Heart murmurs can be classified by seven different characteristics: timing, shape, location, radiation, intensity, pitch and quality. Timing refers to whether the murmur is a systolic or diastolic murmur. Shape refers to the intensity over time; murmurs can be crescendo, decrescendo or crescendo-decrescendo. Location refers to where the heart murmur is auscultated best. There are 6 places on the anterior chest to listen for heart murmurs; the first five out of six are adjacent to the sternum. Each of these locations roughly correspond to a specific part of the heart.

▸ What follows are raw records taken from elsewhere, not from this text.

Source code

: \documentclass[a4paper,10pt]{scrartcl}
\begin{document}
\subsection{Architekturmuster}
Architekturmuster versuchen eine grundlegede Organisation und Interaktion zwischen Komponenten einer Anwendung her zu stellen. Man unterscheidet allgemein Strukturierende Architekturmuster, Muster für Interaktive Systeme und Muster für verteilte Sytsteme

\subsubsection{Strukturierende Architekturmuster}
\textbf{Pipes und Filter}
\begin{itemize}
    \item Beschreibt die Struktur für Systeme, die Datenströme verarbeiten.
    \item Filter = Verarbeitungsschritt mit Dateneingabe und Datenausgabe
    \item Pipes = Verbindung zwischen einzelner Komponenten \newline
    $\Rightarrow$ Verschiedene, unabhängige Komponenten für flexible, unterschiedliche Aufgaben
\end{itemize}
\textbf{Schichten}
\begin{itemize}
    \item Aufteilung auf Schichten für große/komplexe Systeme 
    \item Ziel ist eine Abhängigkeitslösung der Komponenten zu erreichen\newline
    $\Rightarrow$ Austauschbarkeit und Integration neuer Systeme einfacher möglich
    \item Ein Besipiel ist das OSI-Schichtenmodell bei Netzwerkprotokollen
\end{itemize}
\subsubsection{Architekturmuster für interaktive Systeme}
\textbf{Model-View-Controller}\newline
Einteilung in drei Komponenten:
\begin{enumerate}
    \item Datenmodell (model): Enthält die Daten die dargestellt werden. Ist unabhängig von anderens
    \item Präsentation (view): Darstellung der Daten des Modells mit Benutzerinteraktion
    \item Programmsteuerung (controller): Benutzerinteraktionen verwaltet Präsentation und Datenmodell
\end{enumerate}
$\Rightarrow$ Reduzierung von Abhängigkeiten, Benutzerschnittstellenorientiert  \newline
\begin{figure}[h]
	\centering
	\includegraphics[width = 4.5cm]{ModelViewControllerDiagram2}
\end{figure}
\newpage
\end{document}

The locations are: 2nd right intercostal space, 2nd - 5th left intercostal spaces, and 5th mid-clavicular intercostal space. Radiation refers to where the sound of the murmur radiates. The general rule of thumb is that the sound radiates in the direction of the blood flow. Intensity refers to the loudness of the murmur, and is graded on a scale from 0-6/6. The pitch of a murmur is either low, medium or high and is determined by whether it can be auscultated best with the bell or diaphragm of a stethoscope. Some examples of the quality of a murmur are: blowing, harsh, rumbling or musical.
For this article, heart murmurs will be primarily organized by timing.
Additional recommended knowledge
Systolic murmurs
Systolic murmurs start at or after S1 and end before or at S2.
Mid-systolic ejection murmurs
Mid-systolic ejection murmurs are due to blood flow through the semilunar valves. They occur at the start of blood ejection — which starts after S1 — and ends with the cessation of the blood flow — which is before S2.* Therefore, the onset of a midsystolic ejection murmur is separated from S1 by the isovolumic contraction phase; the cessation of the murmur and the S2 interval is the aortic or pulmonary hangout time. The resultant configuration of this murmur is a crescendo-decrescendo murmur. Causes of midsystolic ejection murmurs include outflow obstruction, increased flow through normal semilunar valves, dilation of aortic root or pulmonary trunk, or structural changes in the semilunar valves without obstruction.
- Aortic outflow obstruction. Can be due to aortic valve stenosis or hypertrophic cardiomyopathy (HCM), with a harsh and rough quality.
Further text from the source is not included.